Whilst "Exchanging Places" has it's value, it does fail to deal with the issue that lorries are designed to be dangerous.

This is not only an issue for people riding but also people WALKING. Pedestrian crossings have had more KSI because people driving do not take into account the lack of vision they have.

There is a simple mechanism that will help with ALL these conflicts, require drivers to stop where they can SEE. This requires no infrastructure change, no lorry design change, can happen tomorrow, and will quickly disperse amongst drivers who are required to retrain.

https://beyondthekerb.wordpress.com/2013/12/05/exchanging-places

Also from an ethical standpoint, this sticks to the idea that the person who brings risk into an environment retains responsibility for bringing that risk.

Paul M said...

Advising cyclists about taking care on the roads, and perhaps wearing helmets and high-vis if that is their choice, and if they believe that they actually confer any benefit, seems to me to be sensible, even though hostile individuals and apologists for lazy local authorities and corer-cutting commercial transport enterprises may then seize on that advice for victim-blaming. However, it seems to me that the apologists don’t really need this pretext for making unjustified victim-blaming comments. They will immediately leap to the conclusion that the cyclist must be ot blame for passing up the inside of a bus or HGV, but you and I know different.

For example, only yesterday I was overtaken by a bus going northbound on New Bridge St, which immediately turned left towards the kerb and across my path, forcing me onto the pavement. Luckily there was nothing to prevent me falling onto the pavement – the bus was not making a full left turn and there are no railings etc there – so while I was shaken up, I wasn’t hurt. Certainly I was fit enough to run around to the driver’s side, bang hard on his window and pour forth a stream of profanities like f*ckwit, c*nt and stupid moron for 30 seconds or so, watched by a bemused crowd of boarding passengers!
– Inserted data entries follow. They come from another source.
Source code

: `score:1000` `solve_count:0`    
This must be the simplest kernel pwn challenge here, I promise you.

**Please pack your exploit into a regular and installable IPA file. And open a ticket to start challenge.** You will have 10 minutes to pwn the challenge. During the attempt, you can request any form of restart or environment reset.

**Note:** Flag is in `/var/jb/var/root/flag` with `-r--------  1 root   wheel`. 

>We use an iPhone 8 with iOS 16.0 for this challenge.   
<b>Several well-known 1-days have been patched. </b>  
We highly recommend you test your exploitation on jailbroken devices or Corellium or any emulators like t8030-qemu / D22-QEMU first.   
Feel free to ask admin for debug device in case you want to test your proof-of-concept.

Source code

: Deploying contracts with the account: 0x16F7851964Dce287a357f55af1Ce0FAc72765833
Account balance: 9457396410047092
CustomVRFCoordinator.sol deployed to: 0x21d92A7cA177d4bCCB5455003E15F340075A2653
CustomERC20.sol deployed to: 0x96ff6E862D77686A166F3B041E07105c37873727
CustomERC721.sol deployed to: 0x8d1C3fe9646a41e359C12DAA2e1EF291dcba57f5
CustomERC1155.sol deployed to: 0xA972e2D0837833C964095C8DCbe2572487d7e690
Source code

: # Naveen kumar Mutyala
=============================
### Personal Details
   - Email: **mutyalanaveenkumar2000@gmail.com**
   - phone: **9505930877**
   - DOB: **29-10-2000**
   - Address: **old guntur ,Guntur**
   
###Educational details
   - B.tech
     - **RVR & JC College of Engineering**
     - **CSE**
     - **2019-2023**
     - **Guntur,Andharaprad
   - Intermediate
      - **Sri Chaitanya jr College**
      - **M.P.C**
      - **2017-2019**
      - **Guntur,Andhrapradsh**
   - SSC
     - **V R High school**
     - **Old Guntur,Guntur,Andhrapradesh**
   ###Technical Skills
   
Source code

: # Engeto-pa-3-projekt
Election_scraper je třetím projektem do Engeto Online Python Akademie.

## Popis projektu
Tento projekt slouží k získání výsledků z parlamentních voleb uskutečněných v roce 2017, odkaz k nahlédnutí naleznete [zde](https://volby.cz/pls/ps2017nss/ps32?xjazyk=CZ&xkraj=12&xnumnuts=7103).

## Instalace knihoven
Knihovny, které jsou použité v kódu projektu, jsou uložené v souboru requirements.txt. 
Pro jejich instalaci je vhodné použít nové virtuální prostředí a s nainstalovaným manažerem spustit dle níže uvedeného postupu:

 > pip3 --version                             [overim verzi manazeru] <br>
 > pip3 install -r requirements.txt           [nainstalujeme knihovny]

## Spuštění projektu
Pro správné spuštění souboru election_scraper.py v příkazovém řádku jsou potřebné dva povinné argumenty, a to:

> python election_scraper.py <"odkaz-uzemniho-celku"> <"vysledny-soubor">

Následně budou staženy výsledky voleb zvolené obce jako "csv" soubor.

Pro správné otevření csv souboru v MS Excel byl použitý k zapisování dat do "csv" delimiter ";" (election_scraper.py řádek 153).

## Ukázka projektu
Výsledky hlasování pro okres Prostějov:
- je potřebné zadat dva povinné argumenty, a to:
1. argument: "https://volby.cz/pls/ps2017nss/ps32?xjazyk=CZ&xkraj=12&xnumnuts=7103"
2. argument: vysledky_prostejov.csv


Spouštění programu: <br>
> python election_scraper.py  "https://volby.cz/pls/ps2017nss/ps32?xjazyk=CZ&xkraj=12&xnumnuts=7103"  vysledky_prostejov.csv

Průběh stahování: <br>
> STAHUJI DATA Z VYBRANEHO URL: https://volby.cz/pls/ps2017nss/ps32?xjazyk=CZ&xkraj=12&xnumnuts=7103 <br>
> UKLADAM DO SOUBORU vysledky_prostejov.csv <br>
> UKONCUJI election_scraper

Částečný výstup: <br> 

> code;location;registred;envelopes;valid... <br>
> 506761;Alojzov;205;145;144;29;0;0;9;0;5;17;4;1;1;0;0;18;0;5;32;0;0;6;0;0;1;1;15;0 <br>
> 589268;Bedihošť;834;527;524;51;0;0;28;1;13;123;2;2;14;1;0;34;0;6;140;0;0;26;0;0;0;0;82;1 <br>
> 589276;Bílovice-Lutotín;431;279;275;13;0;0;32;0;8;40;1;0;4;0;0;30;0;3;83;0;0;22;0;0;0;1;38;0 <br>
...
The driver showed total indifference.

Anonymous said...

http://bicycledutch.wordpress.com/2013/11/20/cycling-and-trucks-dutch-way/

Segregated infrastructure is the answer to all these problems. It's right to talk a lot about lorries given the dangers they cause but that's all it is, talk. Warnings and education can only go so far. We can't even get people to not do obviously dangerous things like walking on motorways, or drink driving, how can we get them to stop accidentally killing people through "momentary lack of concentration" or "the sun was in my eyes"? The right infrastructure not only protects physically against lorries but also simultaneously protects against buses and cars who are also a huge problem on the roads.

Anonymous said...

Paul M. I've had that experience before. Ask the driver to get out of the bus and meet you man to man. But remember that the bus will have CCTV and the bus company will 'lose' the part where the driver ran you off the road if they take you to court for assault charges.

Anonymous said...

Gotta agree with Anonymous 1 insofar as they are promoting aspects of sustainable safety. Many others seem to have bought into the framing of the problem as principally one of improving road safety in the classic UK sense of firefighting the issues with solutions that are sooo obvious, no-one has come up with them in the previous 50 years, even in the Netherlands (sorry am I being too cynical), and that framing is being driven by organizations such as TfL as far as I can see. For example, trucks have had blind spots since the year dot and are far better in that respect now, but it's suddenly an issue?? Give me a break.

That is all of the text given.